The AWS S3 cost calculator may well get more use than any of Amazon’s other pricing tools. In fact, it may well get more use than any other pricing tool out there.  If you’re going to use it, you need to know how to use it properly.  With that in mind, here is a quick walkthrough of Amazon’s S3 cost calculator.

The basics of Amazon S3 pricing

There are three factors which determine how much you pay for your Amazon S3 usage.  These are: storage, data transfer and number of requests.


This is pretty straightforward.  You pay per gigabyte of objects stored in your S3 buckets.

Data transfers

More specifically, outbound data transfers to the internet or to other Amazon regions, intraregional traffic is free.

Web requests

On the one hand, the cost for the various requests (PUT, COPY, POST, LIST and GET) is minimal (currently around $0.005 per 1,000 requests).  This means that even though cost optimization is hugely important to making the cloud work for you, this is one time when you could probably, quite justifiably, say “don’t sweat the small stuff” (or at least not as a priority).

On the other hand, GET requests generally involve outbound data transfers for which there is a charge, which means that it might be helpful to look at them specifically and see what you can do to minimize them.

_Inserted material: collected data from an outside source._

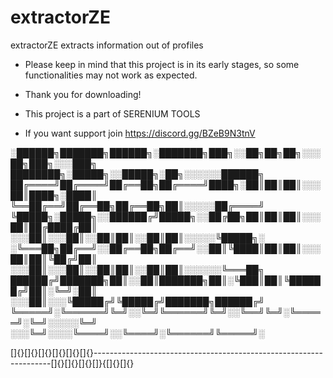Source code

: # extractorZE
extractorZE extracts information out of profiles


- Please keep in mind that this project is in its early stages, so some functionalities may not work as expected.

- Thank you for downloading!


- This project is a part of SERENIUM TOOLS

- If you want support join https://discord.gg/BZeB9N3tnV

░██████╗███████╗██████╗░███████╗███╗░░██╗██╗██╗░░░██╗███╗░░░███╗  ████████╗░█████╗░░█████╗░██╗░░░░░░██████╗
██╔════╝██╔════╝██╔══██╗██╔════╝████╗░██║██║██║░░░██║████╗░████║  ╚══██╔══╝██╔══██╗██╔══██╗██║░░░░░██╔════╝
╚█████╗░█████╗░░██████╔╝█████╗░░██╔██╗██║██║██║░░░██║██╔████╔██║  ░░░██║░░░██║░░██║██║░░██║██║░░░░░╚█████╗░
░╚═══██╗██╔══╝░░██╔══██╗██╔══╝░░██║╚████║██║██║░░░██║██║╚██╔╝██║  ░░░██║░░░██║░░██║██║░░██║██║░░░░░░╚═══██╗
██████╔╝███████╗██║░░██║███████╗██║░╚███║██║╚██████╔╝██║░╚═╝░██║  ░░░██║░░░╚█████╔╝╚█████╔╝███████╗██████╔╝
╚═════╝░╚══════╝╚═╝░░╚═╝╚══════╝╚═╝░░╚══╝╚═╝░╚═════╝░╚═╝░░░░░╚═╝  ░░░╚═╝░░░░╚════╝░░╚════╝░╚══════╝╚═════╝░



[]{}[]{}[]{}[]{}[]{}[]{}-------------------------------------------------------------------[]{}[]{}[]{}[]}{[]{}[]{}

A walkthrough of the AWS S3 cost calculator

Now that we’ve established the basics of the AWS S3 cost calculator, let’s have a look at how it works in practice.

Everything starts with a region

Whole articles could be written on the importance of regions in AWS, but for now, let’s keep it simple.  First of all, you need to be clear on what regions you can use for your storage.  For example, if you’re an ecommerce company handling personal data (e.g. names and addresses), then you may well be restricted as to where they can be stored. 

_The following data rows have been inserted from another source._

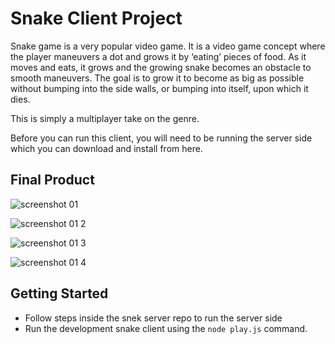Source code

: # Snake Client Project

Snake game is a very popular video game. It is a video game concept where the player maneuvers a dot and grows it by ‘eating’ pieces of food. As it moves and eats, it grows and the growing snake becomes an obstacle to smooth maneuvers. The goal is to grow it to become as big as possible without bumping into the side walls, or bumping into itself, upon which it dies.

This is simply a multiplayer take on the genre.

Before you can run this client, you will need to be running the server side which you can download and install from here. 

## Final Product

![screenshot 01](https://user-images.githubusercontent.com/63623777/208187806-f80fa2bd-d548-4f42-abea-18fe286220ea.jpeg)

![screenshot 01 2](https://user-images.githubusercontent.com/63623777/208187826-94b15239-e172-4a82-abc2-6043fed64abb.jpeg)

![screenshot 01 3](https://user-images.githubusercontent.com/63623777/208187850-513c513c-a1f8-4e1c-865e-9f241d87211e.jpeg)

![screenshot 01 4](https://user-images.githubusercontent.com/63623777/208187858-ec9b391d-031a-4054-8e4a-50ccfded2cf9.jpeg)



## Getting Started

- Follow steps inside the snek server repo to run the server side
- Run the development snake client using the `node play.js` command.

If you still have a choice of regions, then you can choose one (or more) according to your business priorities.  For example, you may prefer the region with the lowest pricing or the region closest to your customers which should have the lowest latency, depending on your needs and wants.  You can use more than one region if you wish, but then you have to run the calculation for each region.

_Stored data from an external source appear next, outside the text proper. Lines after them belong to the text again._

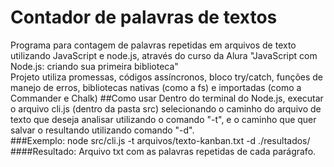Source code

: # Contador de palavras de textos
Programa para contagem de palavras repetidas em arquivos de texto utilizando JavaScript e node.js, através do curso da Alura "JavaScript com Node.js: criando sua primeira biblioteca"\
Projeto utiliza promessas, códigos assíncronos, bloco try/catch, funções de manejo de erros, bibliotecas nativas (como a fs) e importadas (como a Commander e Chalk)
##Como usar
Dentro do terminal do Node.js, executar o arquivo cli.js (dentro da pasta src) selecionando o caminho do arquivo de texto que deseja analisar utilizando o comando "-t", e o caminho que quer salvar o resultando utilizando comando "-d".\
###Exemplo:
node src/cli.js -t arquivos/texto-kanban.txt -d ./resultados/
####Resultado:
Arquivo txt com as palavras repetidas de cada parágrafo.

Standard storage versus reduced redundancy storage

Amazon has a variety of storage classes to suit various use-case scenarios and performance-access requirements.  In theory there are two storage classes for objects which are accessed frequently and/or need to be made available with the maximum possible speed (as in milliseconds).  These are standard storage and reduced redundancy storage, or, as they are currently shown on the AWS S3 cost calculator, storage and reduced redundancy storage.

In theory, standard is the default and reduced redundancy storage, as its name suggests, is intended for data which can be stored with less redundancy than in standard storage, so basically noncritical, reproducible data.  In practice, however, Amazon itself recommends that you do not use reduced redundancy storage because standard storage is more cost-effective, which does rather raise the question of why they bother to have it in the first place.

On point of principle, you should do your level best to calculate your storage needs as accurately as possible as they will make a difference to your monthly bill.  In reality, it probably won’t hurt all that much if you’re a bit out as the storage aspect of S3 is very affordable.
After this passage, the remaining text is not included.